Exercise details
Using the records below, give again exactly the lines from the line that contains "python3 -m d3m runtime" through the line that contains "In order to", both ends included, and only those.

Information shown
☆ ☆ ☆ ☆ ☆ ☆ ☆
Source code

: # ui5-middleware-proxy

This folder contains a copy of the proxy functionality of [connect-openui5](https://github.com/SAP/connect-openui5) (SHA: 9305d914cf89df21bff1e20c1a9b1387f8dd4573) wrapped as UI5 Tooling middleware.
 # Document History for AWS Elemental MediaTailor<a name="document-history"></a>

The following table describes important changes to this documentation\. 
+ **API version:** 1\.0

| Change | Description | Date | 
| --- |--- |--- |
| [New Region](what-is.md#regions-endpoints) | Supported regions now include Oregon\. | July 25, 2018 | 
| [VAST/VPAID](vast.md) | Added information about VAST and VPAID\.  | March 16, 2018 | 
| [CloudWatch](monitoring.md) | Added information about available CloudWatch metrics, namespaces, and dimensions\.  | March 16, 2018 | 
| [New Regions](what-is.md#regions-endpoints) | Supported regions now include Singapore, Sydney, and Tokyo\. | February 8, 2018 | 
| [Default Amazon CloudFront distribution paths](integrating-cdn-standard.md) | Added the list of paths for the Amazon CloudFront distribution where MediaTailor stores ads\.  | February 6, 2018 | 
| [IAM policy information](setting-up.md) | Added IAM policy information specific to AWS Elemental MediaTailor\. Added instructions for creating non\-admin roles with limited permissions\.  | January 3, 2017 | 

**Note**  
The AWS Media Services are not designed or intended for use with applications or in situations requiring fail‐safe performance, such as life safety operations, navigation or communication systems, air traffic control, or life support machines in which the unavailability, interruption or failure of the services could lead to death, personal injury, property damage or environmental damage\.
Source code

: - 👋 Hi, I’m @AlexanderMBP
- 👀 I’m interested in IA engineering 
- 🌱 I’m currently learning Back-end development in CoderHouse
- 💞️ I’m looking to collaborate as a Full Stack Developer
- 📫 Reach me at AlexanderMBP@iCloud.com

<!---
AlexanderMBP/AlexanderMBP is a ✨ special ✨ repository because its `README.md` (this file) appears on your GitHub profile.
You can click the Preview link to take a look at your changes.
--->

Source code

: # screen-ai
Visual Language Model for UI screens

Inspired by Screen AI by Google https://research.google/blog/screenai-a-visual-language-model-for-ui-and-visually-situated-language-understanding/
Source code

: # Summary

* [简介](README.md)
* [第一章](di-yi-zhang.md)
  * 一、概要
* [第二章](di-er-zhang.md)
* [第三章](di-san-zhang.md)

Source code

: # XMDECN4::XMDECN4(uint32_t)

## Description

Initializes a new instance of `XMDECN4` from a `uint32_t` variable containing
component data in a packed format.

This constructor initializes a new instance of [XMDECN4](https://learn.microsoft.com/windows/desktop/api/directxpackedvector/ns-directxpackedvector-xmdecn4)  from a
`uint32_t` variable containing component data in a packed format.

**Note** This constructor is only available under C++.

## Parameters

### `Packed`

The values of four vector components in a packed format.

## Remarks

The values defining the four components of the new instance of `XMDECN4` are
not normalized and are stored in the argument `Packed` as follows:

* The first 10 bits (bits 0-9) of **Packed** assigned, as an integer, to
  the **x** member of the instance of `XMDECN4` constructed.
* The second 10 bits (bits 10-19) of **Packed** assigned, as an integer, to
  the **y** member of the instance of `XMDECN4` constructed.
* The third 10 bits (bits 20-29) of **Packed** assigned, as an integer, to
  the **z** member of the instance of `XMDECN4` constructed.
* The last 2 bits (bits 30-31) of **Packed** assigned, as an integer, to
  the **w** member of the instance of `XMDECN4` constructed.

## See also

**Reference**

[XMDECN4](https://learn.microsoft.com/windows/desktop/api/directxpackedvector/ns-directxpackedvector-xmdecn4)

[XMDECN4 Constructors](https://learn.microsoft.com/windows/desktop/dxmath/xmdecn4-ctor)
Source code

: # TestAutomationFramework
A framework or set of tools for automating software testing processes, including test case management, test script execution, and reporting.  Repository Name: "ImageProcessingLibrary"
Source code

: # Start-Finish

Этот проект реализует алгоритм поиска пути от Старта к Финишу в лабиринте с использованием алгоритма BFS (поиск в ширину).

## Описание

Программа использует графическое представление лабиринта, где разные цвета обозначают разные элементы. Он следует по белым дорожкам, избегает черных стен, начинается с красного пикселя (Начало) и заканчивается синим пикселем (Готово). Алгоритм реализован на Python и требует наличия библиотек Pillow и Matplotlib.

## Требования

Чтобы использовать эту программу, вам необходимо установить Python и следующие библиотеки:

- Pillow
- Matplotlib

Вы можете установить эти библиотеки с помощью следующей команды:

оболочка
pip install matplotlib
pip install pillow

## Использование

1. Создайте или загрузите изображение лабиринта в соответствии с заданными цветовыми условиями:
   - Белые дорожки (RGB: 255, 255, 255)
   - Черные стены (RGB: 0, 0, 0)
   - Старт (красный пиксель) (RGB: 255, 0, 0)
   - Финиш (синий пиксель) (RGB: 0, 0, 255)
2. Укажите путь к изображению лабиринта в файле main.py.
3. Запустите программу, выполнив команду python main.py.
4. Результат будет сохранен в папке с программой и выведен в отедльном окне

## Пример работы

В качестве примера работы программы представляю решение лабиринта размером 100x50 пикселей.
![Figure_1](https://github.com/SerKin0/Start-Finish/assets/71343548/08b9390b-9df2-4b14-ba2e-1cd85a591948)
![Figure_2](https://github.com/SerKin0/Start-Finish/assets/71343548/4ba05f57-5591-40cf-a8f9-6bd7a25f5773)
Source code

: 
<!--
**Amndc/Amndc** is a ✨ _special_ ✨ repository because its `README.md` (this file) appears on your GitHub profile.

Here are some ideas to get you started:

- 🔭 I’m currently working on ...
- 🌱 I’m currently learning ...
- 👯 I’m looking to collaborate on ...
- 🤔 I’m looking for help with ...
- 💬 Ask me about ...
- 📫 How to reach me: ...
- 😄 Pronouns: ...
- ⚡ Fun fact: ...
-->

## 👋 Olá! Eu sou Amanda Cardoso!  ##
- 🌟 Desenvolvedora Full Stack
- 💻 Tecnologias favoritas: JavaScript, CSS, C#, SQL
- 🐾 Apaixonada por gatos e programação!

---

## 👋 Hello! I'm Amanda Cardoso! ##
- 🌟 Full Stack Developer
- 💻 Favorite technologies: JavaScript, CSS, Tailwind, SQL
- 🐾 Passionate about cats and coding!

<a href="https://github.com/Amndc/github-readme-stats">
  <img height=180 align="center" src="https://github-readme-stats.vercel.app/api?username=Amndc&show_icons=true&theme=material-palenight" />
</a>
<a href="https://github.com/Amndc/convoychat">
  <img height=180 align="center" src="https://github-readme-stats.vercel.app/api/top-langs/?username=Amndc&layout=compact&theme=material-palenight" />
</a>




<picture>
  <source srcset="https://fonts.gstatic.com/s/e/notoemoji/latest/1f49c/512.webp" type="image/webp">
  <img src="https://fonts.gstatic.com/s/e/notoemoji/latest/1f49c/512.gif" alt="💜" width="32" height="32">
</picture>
☆ ☆ ☆ ☆ ☆ ☆ ☆
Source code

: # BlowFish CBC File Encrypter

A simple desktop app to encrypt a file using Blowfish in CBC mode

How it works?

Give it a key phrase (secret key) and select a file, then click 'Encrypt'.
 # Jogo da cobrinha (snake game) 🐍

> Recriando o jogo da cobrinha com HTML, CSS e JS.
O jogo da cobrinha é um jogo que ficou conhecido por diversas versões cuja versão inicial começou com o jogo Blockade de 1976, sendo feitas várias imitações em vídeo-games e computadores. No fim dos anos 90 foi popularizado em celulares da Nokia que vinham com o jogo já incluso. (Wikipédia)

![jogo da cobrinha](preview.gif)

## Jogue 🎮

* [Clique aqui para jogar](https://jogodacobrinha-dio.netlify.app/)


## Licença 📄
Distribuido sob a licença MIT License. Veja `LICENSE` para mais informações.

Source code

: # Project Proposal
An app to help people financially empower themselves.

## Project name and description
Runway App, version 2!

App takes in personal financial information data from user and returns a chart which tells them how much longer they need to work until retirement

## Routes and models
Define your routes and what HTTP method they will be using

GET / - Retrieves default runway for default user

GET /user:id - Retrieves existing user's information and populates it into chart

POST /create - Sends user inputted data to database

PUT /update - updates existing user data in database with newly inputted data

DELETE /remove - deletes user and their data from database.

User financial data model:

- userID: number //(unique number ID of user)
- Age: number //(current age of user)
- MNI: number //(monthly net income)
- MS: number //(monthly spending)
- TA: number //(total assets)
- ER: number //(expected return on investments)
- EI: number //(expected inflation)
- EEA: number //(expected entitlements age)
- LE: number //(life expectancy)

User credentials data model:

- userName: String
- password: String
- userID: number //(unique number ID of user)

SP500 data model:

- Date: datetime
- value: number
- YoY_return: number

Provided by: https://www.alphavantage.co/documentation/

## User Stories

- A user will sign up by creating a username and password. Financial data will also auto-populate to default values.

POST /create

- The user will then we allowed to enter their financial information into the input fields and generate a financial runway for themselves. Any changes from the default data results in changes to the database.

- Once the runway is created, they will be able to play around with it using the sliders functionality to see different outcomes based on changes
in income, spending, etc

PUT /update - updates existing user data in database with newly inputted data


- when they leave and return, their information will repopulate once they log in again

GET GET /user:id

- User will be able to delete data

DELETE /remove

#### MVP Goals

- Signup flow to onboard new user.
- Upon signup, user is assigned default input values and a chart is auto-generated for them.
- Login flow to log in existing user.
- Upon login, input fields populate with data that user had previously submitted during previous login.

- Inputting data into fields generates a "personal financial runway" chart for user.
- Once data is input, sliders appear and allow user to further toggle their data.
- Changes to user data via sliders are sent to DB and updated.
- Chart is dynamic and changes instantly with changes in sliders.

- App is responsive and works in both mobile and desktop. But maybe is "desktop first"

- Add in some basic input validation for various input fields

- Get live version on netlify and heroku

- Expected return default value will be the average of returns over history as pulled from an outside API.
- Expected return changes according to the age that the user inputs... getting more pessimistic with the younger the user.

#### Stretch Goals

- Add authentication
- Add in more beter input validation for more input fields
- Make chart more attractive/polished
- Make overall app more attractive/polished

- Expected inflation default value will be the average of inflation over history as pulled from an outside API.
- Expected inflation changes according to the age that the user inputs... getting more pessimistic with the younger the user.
☆ ☆ ☆ ☆ ☆ ☆ ☆
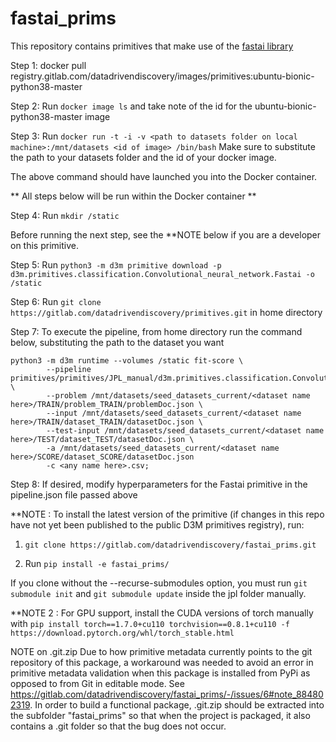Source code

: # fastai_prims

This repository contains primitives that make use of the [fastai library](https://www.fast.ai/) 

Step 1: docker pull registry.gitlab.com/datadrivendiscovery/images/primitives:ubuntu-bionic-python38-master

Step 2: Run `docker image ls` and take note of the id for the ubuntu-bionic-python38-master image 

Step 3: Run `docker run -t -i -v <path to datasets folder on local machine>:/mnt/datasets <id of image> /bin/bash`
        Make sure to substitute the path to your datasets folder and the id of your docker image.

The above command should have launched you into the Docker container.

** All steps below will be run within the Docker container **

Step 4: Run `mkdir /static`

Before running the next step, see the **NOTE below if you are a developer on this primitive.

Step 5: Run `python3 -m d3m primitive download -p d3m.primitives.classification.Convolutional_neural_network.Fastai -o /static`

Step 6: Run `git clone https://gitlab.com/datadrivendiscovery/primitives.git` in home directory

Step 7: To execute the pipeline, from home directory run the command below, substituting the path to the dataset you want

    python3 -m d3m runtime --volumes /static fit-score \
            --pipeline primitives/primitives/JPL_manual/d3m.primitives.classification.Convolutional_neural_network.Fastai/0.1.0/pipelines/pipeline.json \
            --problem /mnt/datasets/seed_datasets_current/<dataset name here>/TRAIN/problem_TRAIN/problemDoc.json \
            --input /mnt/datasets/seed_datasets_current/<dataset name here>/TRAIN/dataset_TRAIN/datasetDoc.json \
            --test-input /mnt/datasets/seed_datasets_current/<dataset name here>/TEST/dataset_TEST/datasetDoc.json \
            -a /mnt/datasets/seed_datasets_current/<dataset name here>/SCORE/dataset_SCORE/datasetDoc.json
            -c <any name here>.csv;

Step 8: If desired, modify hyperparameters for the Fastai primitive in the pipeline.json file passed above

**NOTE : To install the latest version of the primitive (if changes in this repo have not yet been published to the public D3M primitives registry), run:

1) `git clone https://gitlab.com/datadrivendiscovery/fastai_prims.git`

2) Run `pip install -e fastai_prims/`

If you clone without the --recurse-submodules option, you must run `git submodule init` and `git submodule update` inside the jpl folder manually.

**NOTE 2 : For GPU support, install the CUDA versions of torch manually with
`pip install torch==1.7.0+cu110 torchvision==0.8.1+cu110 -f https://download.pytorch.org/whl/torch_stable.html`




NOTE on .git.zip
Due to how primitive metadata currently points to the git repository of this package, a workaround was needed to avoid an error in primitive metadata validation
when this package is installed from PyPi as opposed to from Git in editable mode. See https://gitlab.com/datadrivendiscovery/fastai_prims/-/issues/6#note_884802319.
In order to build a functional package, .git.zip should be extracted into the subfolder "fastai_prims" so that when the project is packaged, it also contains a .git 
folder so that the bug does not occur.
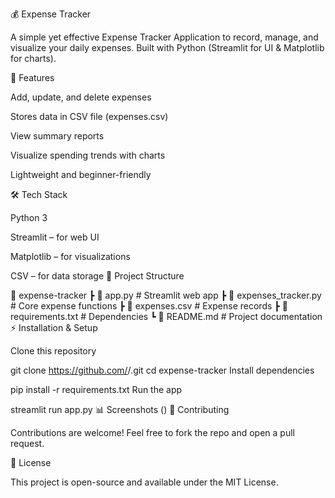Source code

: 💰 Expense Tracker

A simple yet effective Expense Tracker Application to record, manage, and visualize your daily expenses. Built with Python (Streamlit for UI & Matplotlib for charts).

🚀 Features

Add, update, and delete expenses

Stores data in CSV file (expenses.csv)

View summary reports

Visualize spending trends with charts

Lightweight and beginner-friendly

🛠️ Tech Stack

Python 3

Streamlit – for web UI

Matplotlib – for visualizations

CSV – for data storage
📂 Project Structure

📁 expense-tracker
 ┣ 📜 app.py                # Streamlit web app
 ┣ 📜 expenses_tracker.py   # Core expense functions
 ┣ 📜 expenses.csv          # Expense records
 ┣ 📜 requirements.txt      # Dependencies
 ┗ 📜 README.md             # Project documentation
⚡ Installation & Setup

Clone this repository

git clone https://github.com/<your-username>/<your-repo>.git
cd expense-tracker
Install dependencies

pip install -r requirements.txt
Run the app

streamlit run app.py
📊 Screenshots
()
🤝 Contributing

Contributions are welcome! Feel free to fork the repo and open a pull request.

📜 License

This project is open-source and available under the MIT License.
☆ ☆ ☆ ☆ ☆ ☆ ☆
Answer for the task
    python3 -m d3m runtime --volumes /static fit-score \
            --pipeline primitives/primitives/JPL_manual/d3m.primitives.classification.Convolutional_neural_network.Fastai/0.1.0/pipelines/pipeline.json \
            --problem /mnt/datasets/seed_datasets_current/<dataset name here>/TRAIN/problem_TRAIN/problemDoc.json \
            --input /mnt/datasets/seed_datasets_current/<dataset name here>/TRAIN/dataset_TRAIN/datasetDoc.json \
            --test-input /mnt/datasets/seed_datasets_current/<dataset name here>/TEST/dataset_TEST/datasetDoc.json \
            -a /mnt/datasets/seed_datasets_current/<dataset name here>/SCORE/dataset_SCORE/datasetDoc.json
            -c <any name here>.csv;

Step 8: If desired, modify hyperparameters for the Fastai primitive in the pipeline.json file passed above

**NOTE : To install the latest version of the primitive (if changes in this repo have not yet been published to the public D3M primitives registry), run:

1) `git clone https://gitlab.com/datadrivendiscovery/fastai_prims.git`

2) Run `pip install -e fastai_prims/`

If you clone without the --recurse-submodules option, you must run `git submodule init` and `git submodule update` inside the jpl folder manually.

**NOTE 2 : For GPU support, install the CUDA versions of torch manually with
`pip install torch==1.7.0+cu110 torchvision==0.8.1+cu110 -f https://download.pytorch.org/whl/torch_stable.html`




NOTE on .git.zip
Due to how primitive metadata currently points to the git repository of this package, a workaround was needed to avoid an error in primitive metadata validation
when this package is installed from PyPi as opposed to from Git in editable mode. See https://gitlab.com/datadrivendiscovery/fastai_prims/-/issues/6#note_884802319.
In order to build a functional package, .git.zip should be extracted into the subfolder "fastai_prims" so that when the project is packaged, it also contains a .git 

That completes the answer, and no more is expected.